[DATA LISTING — start]
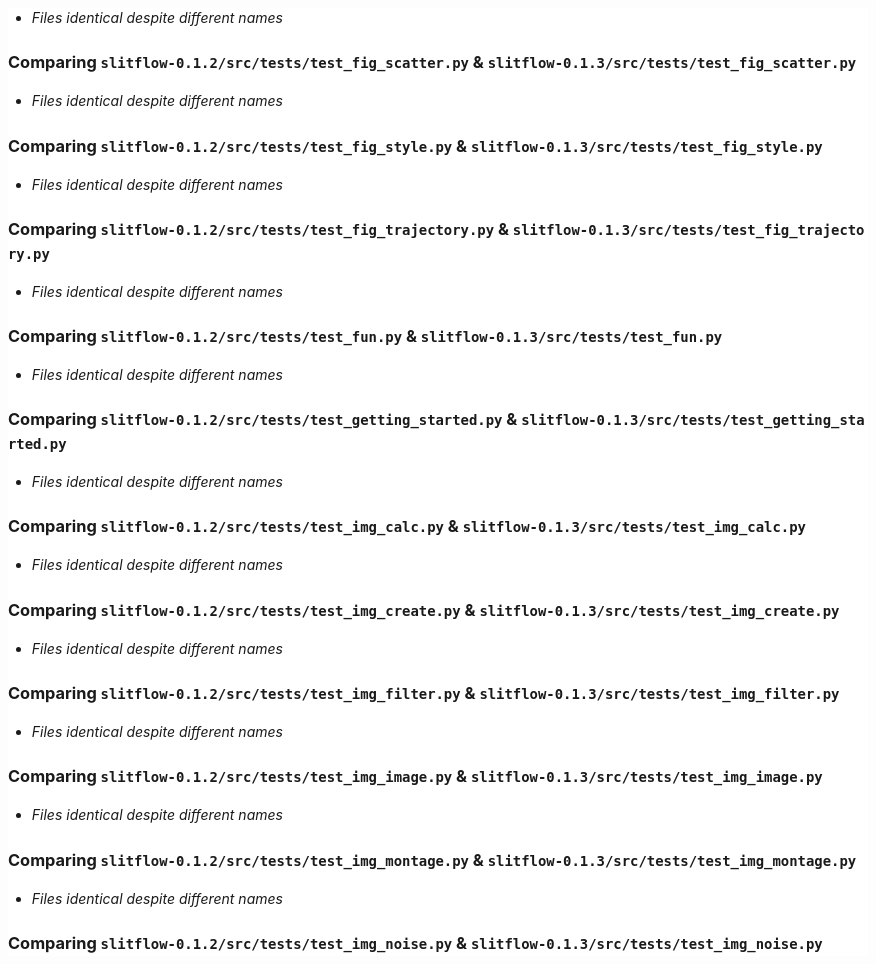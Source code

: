  * *Files identical despite different names*

### Comparing `slitflow-0.1.2/src/tests/test_fig_scatter.py` & `slitflow-0.1.3/src/tests/test_fig_scatter.py`

 * *Files identical despite different names*

### Comparing `slitflow-0.1.2/src/tests/test_fig_style.py` & `slitflow-0.1.3/src/tests/test_fig_style.py`

 * *Files identical despite different names*

### Comparing `slitflow-0.1.2/src/tests/test_fig_trajectory.py` & `slitflow-0.1.3/src/tests/test_fig_trajectory.py`

 * *Files identical despite different names*

### Comparing `slitflow-0.1.2/src/tests/test_fun.py` & `slitflow-0.1.3/src/tests/test_fun.py`

 * *Files identical despite different names*

### Comparing `slitflow-0.1.2/src/tests/test_getting_started.py` & `slitflow-0.1.3/src/tests/test_getting_started.py`

 * *Files identical despite different names*

### Comparing `slitflow-0.1.2/src/tests/test_img_calc.py` & `slitflow-0.1.3/src/tests/test_img_calc.py`

 * *Files identical despite different names*

### Comparing `slitflow-0.1.2/src/tests/test_img_create.py` & `slitflow-0.1.3/src/tests/test_img_create.py`

 * *Files identical despite different names*

### Comparing `slitflow-0.1.2/src/tests/test_img_filter.py` & `slitflow-0.1.3/src/tests/test_img_filter.py`

 * *Files identical despite different names*

### Comparing `slitflow-0.1.2/src/tests/test_img_image.py` & `slitflow-0.1.3/src/tests/test_img_image.py`

 * *Files identical despite different names*

### Comparing `slitflow-0.1.2/src/tests/test_img_montage.py` & `slitflow-0.1.3/src/tests/test_img_montage.py`

 * *Files identical despite different names*

### Comparing `slitflow-0.1.2/src/tests/test_img_noise.py` & `slitflow-0.1.3/src/tests/test_img_noise.py`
[DATA LISTING — finish]
→ **EXERCISE REQUIREMENTS**
When you restate the listing above, give each line word for word but leave out every image.

→ **RESULT FOR THIS EXERCISE**
Source code

:  * *Files identical despite different names*

### Comparing `slitflow-0.1.2/src/tests/test_fig_scatter.py` & `slitflow-0.1.3/src/tests/test_fig_scatter.py`

 * *Files identical despite different names*

### Comparing `slitflow-0.1.2/src/tests/test_fig_style.py` & `slitflow-0.1.3/src/tests/test_fig_style.py`

 * *Files identical despite different names*

### Comparing `slitflow-0.1.2/src/tests/test_fig_trajectory.py` & `slitflow-0.1.3/src/tests/test_fig_trajectory.py`

 * *Files identical despite different names*

### Comparing `slitflow-0.1.2/src/tests/test_fun.py` & `slitflow-0.1.3/src/tests/test_fun.py`

 * *Files identical despite different names*

### Comparing `slitflow-0.1.2/src/tests/test_getting_started.py` & `slitflow-0.1.3/src/tests/test_getting_started.py`

 * *Files identical despite different names*

### Comparing `slitflow-0.1.2/src/tests/test_img_calc.py` & `slitflow-0.1.3/src/tests/test_img_calc.py`

 * *Files identical despite different names*

### Comparing `slitflow-0.1.2/src/tests/test_img_create.py` & `slitflow-0.1.3/src/tests/test_img_create.py`

 * *Files identical despite different names*

### Comparing `slitflow-0.1.2/src/tests/test_img_filter.py` & `slitflow-0.1.3/src/tests/test_img_filter.py`

 * *Files identical despite different names*

### Comparing `slitflow-0.1.2/src/tests/test_img_image.py` & `slitflow-0.1.3/src/tests/test_img_image.py`

 * *Files identical despite different names*

### Comparing `slitflow-0.1.2/src/tests/test_img_montage.py` & `slitflow-0.1.3/src/tests/test_img_montage.py`

 * *Files identical despite different names*

### Comparing `slitflow-0.1.2/src/tests/test_img_noise.py` & `slitflow-0.1.3/src/tests/test_img_noise.py`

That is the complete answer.